Exercise instructions:
Go to the line containing "#### [法轮功创始人发表《为什么要救" in the records below and print it and every following line exactly, on through the line containing "#### [魔鬼在统治着我们的世界(16", then stop.
======== Data supplied
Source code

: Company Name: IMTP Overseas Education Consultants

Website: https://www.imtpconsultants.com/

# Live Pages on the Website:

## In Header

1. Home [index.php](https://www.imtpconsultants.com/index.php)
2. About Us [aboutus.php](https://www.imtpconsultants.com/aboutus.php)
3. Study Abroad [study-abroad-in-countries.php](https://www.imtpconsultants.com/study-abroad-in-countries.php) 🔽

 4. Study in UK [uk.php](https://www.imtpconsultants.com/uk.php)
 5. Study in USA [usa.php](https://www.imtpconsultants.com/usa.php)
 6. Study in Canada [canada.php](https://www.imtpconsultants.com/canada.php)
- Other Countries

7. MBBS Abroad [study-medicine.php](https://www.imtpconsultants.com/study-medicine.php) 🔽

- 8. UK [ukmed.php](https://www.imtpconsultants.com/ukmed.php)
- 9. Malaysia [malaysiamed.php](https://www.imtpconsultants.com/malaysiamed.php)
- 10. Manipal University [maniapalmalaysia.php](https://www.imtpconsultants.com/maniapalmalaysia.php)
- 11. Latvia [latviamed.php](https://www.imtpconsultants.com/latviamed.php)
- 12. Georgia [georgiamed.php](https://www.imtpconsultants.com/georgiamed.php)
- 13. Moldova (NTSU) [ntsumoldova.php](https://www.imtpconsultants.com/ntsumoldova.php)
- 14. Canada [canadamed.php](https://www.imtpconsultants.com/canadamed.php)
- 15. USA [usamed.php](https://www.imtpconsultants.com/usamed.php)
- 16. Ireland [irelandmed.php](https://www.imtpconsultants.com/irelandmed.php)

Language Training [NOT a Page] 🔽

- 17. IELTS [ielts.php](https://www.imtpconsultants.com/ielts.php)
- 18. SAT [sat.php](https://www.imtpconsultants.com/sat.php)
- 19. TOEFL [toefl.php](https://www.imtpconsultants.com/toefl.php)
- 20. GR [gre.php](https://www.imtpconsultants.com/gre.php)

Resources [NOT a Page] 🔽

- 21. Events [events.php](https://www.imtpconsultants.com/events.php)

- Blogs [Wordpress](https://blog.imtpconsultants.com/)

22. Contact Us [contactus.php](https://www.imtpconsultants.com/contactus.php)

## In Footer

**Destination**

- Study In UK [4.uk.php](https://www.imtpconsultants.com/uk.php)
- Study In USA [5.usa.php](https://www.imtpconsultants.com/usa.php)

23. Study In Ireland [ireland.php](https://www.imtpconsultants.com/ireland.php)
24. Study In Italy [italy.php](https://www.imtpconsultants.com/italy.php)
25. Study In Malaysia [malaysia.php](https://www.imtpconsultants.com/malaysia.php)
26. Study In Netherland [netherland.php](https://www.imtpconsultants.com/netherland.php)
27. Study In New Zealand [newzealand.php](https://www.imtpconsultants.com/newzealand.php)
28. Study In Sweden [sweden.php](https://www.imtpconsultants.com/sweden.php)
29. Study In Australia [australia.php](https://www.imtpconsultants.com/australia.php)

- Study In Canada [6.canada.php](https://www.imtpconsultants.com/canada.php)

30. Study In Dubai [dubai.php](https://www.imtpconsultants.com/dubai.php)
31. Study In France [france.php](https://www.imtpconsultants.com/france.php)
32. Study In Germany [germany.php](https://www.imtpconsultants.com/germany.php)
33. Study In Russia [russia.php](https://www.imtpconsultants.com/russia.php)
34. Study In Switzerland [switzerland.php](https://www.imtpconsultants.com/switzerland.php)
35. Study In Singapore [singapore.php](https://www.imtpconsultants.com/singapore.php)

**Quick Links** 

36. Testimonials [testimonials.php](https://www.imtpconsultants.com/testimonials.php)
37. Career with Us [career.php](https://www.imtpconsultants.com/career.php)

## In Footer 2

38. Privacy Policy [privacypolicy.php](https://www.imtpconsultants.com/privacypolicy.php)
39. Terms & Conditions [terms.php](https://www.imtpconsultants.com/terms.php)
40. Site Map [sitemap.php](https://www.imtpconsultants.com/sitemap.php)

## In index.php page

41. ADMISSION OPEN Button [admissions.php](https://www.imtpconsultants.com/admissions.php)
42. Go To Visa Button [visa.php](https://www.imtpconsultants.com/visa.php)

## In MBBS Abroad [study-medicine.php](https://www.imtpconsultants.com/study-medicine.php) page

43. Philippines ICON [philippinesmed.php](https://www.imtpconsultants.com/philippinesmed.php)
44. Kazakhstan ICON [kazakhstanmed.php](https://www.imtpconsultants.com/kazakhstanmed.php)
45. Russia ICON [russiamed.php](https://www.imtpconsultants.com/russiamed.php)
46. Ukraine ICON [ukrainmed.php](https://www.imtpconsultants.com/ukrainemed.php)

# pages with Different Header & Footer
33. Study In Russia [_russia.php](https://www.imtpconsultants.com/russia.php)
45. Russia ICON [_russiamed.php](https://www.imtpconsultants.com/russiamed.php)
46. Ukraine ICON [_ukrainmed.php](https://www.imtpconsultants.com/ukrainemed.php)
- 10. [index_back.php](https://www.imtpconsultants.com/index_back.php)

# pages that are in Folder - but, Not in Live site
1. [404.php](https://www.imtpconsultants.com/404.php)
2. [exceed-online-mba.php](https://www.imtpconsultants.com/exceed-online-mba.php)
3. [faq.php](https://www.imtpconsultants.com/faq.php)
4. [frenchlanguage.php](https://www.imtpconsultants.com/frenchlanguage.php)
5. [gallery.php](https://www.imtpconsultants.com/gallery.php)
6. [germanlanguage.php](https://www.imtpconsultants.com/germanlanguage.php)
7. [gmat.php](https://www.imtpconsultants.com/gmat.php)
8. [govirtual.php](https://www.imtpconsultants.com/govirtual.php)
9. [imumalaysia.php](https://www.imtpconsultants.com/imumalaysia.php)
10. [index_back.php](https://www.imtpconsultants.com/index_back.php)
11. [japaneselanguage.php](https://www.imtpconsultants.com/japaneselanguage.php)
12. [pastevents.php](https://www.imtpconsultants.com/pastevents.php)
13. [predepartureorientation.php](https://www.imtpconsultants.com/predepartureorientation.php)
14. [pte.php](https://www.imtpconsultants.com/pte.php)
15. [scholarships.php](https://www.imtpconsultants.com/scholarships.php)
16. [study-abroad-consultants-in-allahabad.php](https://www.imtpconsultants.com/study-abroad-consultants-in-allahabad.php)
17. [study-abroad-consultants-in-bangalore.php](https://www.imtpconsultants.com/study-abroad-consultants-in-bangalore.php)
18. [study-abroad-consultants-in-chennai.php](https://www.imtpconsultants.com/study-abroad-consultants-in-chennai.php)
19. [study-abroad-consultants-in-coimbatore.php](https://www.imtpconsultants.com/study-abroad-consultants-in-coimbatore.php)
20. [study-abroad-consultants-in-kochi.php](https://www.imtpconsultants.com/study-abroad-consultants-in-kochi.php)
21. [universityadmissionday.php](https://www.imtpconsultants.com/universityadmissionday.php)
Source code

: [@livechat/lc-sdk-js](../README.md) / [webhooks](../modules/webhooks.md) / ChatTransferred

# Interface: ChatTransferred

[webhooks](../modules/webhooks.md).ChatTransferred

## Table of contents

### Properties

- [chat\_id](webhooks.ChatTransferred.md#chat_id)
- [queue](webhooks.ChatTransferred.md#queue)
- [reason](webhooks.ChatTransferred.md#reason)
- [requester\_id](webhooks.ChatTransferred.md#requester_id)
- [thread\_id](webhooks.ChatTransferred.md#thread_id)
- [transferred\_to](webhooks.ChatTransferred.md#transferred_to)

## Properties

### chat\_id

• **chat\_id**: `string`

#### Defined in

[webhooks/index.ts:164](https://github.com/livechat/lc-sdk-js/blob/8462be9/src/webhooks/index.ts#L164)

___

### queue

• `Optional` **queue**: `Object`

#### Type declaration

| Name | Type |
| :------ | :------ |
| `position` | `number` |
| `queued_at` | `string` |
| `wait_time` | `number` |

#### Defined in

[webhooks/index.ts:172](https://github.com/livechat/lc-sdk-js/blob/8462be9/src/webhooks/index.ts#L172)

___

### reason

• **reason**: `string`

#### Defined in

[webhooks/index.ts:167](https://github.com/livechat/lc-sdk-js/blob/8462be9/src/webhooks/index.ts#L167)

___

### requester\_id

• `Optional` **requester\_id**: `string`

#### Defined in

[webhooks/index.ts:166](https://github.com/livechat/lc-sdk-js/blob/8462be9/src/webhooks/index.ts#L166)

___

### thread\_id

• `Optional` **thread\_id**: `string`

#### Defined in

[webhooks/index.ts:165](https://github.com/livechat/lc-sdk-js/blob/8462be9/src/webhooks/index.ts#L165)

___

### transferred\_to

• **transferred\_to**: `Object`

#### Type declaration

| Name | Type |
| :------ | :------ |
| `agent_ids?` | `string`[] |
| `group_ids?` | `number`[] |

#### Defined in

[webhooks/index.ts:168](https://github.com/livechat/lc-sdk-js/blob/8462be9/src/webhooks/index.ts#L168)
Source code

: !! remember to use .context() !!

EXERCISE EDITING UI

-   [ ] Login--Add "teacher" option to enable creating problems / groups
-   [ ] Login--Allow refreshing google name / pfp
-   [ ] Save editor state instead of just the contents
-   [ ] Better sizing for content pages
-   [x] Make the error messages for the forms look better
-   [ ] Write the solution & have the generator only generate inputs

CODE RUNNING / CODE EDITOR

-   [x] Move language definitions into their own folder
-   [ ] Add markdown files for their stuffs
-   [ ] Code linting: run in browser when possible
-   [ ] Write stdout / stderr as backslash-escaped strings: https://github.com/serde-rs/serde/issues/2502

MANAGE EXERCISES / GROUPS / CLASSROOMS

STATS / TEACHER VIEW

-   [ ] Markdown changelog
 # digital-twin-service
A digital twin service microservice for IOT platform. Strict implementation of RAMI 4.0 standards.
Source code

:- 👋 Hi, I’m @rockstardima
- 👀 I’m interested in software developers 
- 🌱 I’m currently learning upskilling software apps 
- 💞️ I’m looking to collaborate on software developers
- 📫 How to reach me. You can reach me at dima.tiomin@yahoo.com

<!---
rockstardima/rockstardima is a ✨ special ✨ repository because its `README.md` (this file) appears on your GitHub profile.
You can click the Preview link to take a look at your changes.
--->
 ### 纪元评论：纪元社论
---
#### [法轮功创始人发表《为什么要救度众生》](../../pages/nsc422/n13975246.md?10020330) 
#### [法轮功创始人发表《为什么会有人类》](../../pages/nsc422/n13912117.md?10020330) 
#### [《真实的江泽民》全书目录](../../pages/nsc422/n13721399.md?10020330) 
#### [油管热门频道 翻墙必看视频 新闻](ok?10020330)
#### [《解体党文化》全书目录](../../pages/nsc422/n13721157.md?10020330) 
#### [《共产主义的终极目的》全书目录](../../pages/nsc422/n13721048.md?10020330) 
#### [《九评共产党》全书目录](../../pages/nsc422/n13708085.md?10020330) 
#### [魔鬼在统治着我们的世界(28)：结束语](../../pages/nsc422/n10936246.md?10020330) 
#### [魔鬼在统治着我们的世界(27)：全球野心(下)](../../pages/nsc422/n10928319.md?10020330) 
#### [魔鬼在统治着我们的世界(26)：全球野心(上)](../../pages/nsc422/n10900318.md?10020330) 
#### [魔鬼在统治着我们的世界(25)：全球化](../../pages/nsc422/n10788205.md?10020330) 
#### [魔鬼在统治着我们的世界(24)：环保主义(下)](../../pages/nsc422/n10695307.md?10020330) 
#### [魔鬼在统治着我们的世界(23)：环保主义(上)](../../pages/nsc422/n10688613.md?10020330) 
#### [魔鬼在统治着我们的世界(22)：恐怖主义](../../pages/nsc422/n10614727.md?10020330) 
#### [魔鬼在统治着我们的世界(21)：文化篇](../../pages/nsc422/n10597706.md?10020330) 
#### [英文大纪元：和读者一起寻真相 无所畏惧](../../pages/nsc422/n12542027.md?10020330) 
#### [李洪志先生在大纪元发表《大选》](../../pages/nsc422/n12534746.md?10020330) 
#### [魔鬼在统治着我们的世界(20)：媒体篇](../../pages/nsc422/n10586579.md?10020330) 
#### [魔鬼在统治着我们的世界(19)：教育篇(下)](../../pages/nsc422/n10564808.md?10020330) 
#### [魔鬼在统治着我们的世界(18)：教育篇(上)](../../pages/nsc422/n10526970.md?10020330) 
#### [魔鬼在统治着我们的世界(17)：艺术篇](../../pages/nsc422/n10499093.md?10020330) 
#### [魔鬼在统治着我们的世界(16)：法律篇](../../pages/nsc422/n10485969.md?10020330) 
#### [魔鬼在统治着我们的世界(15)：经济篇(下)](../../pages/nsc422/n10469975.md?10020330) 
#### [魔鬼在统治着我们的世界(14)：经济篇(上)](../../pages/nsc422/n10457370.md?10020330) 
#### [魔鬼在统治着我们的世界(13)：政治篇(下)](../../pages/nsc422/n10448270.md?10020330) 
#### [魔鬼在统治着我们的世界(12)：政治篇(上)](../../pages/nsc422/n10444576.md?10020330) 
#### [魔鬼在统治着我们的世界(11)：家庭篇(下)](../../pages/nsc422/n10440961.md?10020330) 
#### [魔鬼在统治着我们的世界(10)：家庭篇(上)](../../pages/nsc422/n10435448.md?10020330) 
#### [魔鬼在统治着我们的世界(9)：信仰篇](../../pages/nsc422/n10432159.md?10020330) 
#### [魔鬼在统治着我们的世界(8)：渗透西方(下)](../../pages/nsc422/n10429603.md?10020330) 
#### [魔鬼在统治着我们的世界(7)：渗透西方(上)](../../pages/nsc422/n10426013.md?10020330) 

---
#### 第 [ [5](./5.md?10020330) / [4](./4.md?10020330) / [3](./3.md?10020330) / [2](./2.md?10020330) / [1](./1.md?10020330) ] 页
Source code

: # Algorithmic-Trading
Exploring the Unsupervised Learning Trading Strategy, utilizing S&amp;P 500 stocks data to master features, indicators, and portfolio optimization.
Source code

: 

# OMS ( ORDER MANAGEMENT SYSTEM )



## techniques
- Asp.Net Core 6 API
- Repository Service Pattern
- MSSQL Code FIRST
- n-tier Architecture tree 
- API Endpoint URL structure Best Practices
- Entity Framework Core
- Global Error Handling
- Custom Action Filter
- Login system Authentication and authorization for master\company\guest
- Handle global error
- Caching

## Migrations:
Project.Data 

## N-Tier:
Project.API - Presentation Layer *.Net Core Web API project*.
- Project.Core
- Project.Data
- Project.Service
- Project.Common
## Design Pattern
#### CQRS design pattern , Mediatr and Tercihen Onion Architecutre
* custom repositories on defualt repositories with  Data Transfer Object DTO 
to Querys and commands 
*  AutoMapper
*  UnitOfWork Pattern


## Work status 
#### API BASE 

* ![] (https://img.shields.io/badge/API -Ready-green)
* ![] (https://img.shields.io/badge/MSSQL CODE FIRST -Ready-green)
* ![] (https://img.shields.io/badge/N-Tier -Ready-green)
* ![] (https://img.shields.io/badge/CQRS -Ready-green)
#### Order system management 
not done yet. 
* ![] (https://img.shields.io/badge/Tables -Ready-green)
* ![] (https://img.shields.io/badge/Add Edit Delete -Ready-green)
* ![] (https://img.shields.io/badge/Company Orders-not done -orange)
================
Answer to this task:
#### [法轮功创始人发表《为什么要救度众生》](../../pages/nsc422/n13975246.md?10020330) 
#### [法轮功创始人发表《为什么会有人类》](../../pages/nsc422/n13912117.md?10020330) 
#### [《真实的江泽民》全书目录](../../pages/nsc422/n13721399.md?10020330) 
#### [油管热门频道 翻墙必看视频 新闻](ok?10020330)
#### [《解体党文化》全书目录](../../pages/nsc422/n13721157.md?10020330) 
#### [《共产主义的终极目的》全书目录](../../pages/nsc422/n13721048.md?10020330) 
#### [《九评共产党》全书目录](../../pages/nsc422/n13708085.md?10020330) 
#### [魔鬼在统治着我们的世界(28)：结束语](../../pages/nsc422/n10936246.md?10020330) 
#### [魔鬼在统治着我们的世界(27)：全球野心(下)](../../pages/nsc422/n10928319.md?10020330) 
#### [魔鬼在统治着我们的世界(26)：全球野心(上)](../../pages/nsc422/n10900318.md?10020330) 
#### [魔鬼在统治着我们的世界(25)：全球化](../../pages/nsc422/n10788205.md?10020330) 
#### [魔鬼在统治着我们的世界(24)：环保主义(下)](../../pages/nsc422/n10695307.md?10020330) 
#### [魔鬼在统治着我们的世界(23)：环保主义(上)](../../pages/nsc422/n10688613.md?10020330) 
#### [魔鬼在统治着我们的世界(22)：恐怖主义](../../pages/nsc422/n10614727.md?10020330) 
#### [魔鬼在统治着我们的世界(21)：文化篇](../../pages/nsc422/n10597706.md?10020330) 
#### [英文大纪元：和读者一起寻真相 无所畏惧](../../pages/nsc422/n12542027.md?10020330) 
#### [李洪志先生在大纪元发表《大选》](../../pages/nsc422/n12534746.md?10020330) 
#### [魔鬼在统治着我们的世界(20)：媒体篇](../../pages/nsc422/n10586579.md?10020330) 
#### [魔鬼在统治着我们的世界(19)：教育篇(下)](../../pages/nsc422/n10564808.md?10020330) 
#### [魔鬼在统治着我们的世界(18)：教育篇(上)](../../pages/nsc422/n10526970.md?10020330) 
#### [魔鬼在统治着我们的世界(17)：艺术篇](../../pages/nsc422/n10499093.md?10020330) 
#### [魔鬼在统治着我们的世界(16)：法律篇](../../pages/nsc422/n10485969.md?10020330) 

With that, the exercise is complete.